What does the country need to rebuild the northeastern region?

First and foremost, the government has to prioritise the rehabilitation works as well as infrastructural and environmental recovery works to rebuild the northeastern region of Bangladesh. It has to set a short-term and a long-term agenda while developing policies and implementing development projects.

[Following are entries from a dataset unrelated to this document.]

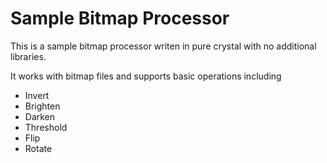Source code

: # Sample Bitmap Processor

This is a sample bitmap processor writen in pure crystal with no additional libraries.

It works with bitmap files and supports basic operations including

* Invert
* Brighten
* Darken
* Threshold
* Flip
* Rotate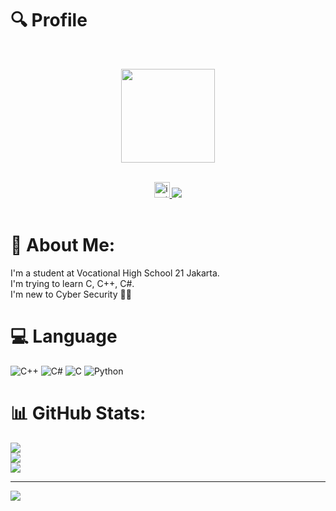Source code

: <a name="readme-top"></a>

# 🔍 Profile


</br><div align="center">
   <img height="150" src = "https://images.weserv.nl/?url=avatars.githubusercontent.com/u/93875972?v=4&h=300&w=300&fit=cover&mask=circle&maxage=7d"/>
</div></br>

<div align="center">
   <a href = "https://instagram.com/hugancrit" target="_blank">
   <img src="https://img.shields.io/static/v1?message=Instagram&logo=instagram&label=&color=E4405F&logoColor=white&labelColor=&style=for-the-badge" height="25" alt="instagram logo"/>
   </a>
   
   <a href="https://steamcommunity.com/id/hugae/" target="_blank">
   <img src="https://img.shields.io/badge/steam-%23000000.svg?style=for-the-badge&logo=steam&logoColor=white"/>
   </a>
</div></br>

##

# 💫 About Me:
I'm a student at Vocational High School 21 Jakarta.<br>I'm trying to learn C, C++, C#.<br>I'm new to Cyber Security 👨‍💻


<!--## 🌐 Socials:
[![Instagram](https://img.shields.io/badge/Instagram-%23E4405F.svg?logo=Instagram&logoColor=white)](https://instagram.com/hugancrit) -->

# 💻 Language
![C++](https://img.shields.io/badge/c++-%2300599C.svg?style=for-the-badge&logo=c%2B%2B&logoColor=white) ![C#](https://img.shields.io/badge/c%23-%23239120.svg?style=for-the-badge&logo=csharp&logoColor=white) ![C](https://img.shields.io/badge/c-%2300599C.svg?style=for-the-badge&logo=c&logoColor=white) ![Python](https://img.shields.io/badge/python-3670A0?style=for-the-badge&logo=python&logoColor=ffdd54) 

<!--# :link: Connection
[![Steam](https://img.shields.io/badge/steam-%23000000.svg?style=for-the-badge&logo=steam&logoColor=white)](https://steamcommunity.com/id/hugae/)
![PlayStation Network](https://img.shields.io/badge/PSN-%230070D1.svg?style=for-the-badge&logo=Playstation&logoColor=white) ![Riot Games](https://img.shields.io/badge/riotgames-D32936.svg?style=for-the-badge&logo=riotgames&logoColor=white) ![Epic Games](https://img.shields.io/badge/epicgames-%23313131.svg?style=for-the-badge&logo=epicgames&logoColor=white)-->
# 📊 GitHub Stats:
![](https://github-readme-stats.vercel.app/api?username=Huga22118&theme=dark&hide_border=false&include_all_commits=false&count_private=false)<br/>
![](https://github-readme-streak-stats.herokuapp.com/?user=Huga22118&theme=dark&hide_border=false)<br/>
![](https://github-readme-stats.vercel.app/api/top-langs/?username=Huga22118&theme=dark&hide_border=false&include_all_commits=false&count_private=false&layout=compact)

---
[![](https://visitcount.itsvg.in/api?id=Huga22118&icon=0&color=0)](https://visitcount.itsvg.in)

<!-- Proudly created with GPRM ( https://gprm.itsvg.in ) -->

However, there is lack of trust between the two major political parties. They have the support of most of the people in Bangladesh to implement their agenda. But they don't work together. The oppositional Bangladesh Nationalist Party’s Secretary-General said that ‘the government is busy with a festival during this difficult time. They are so busy with the inauguration of the Padma Bridge that they have no time to look at the welfare of people and public sufferings.’ At the same time, the ruling Awami League’s party leaders have heavily criticised the BNP leaders for their lacklustre response to support the flood victims. Thus, the relief and rehabilitation work suffers. If they work together during this national emergency, it would help the country as well as the people living in the flood areas.

The government has to find out a sustainable and permanent solution to the flash floods in the Haor region. An expert group comprising environmentalists, climate change expert, engineers, political leaders, bureaucrats, and journalists has to be formed to investigate the underlying reasons for such devastating flash floods. The recommendations of such a committee have to be implemented in full.

River dredging has to be made a priority task. In addition, unplanned embankment and link roads have to be stopped because human intervention to the ecological and natural system has a severe negative impact. Long-term, the Bangladesh Delta Plan 2100 – the country’s far-reaching plan to spend 2.5 per cent of GDP to secure the future of water resources and mitigate the likely effects of climate change and natural disasters – needs to be implement if the Haor areas are to be preserved.

Since Bangladesh is one of the most climate vulnerable countries in the world, how can the country prepare for a future with an even more unstable climate? What needs to be done in terms of infrastructure and environmental management to avert future catastrophes?

Bangladesh is prone to natural calamities including floods, cyclones, and droughts. A World Bank report published earlier this month said that salinity, rising sea levels, and other adverse climate impacts could displace as many as 13.3 million people in the coastal areas of Bangladesh by 2050. According to the International Institute for Environment and Development, families in rural Bangladesh spend as much as $2bn a year to prevent climate-related disasters or repairing damages — twelve times the amount the country receives in aid to mitigate climate change effects. Thus, the country has to prepare for a future with an even more unstable climate.

Experts suggest to adopt indigenous knowledge to protect the lives and properties of flooding victims. One environmental expert said that ‘we have to change and update the housing pattern in the disaster-prone regions. And, to build physical infrastructures in a way so that those can protect lives and property, including cyclones in coastal regions, floods in plain land, and landslides in hilly areas.’

The government has a plan for dredging rivers, a very costly endeavour. At the same time, the government has to reclaim grabbed rivers and wetlands and update the drainage system in the cities.

The interview was conducted by Valentina Berndt.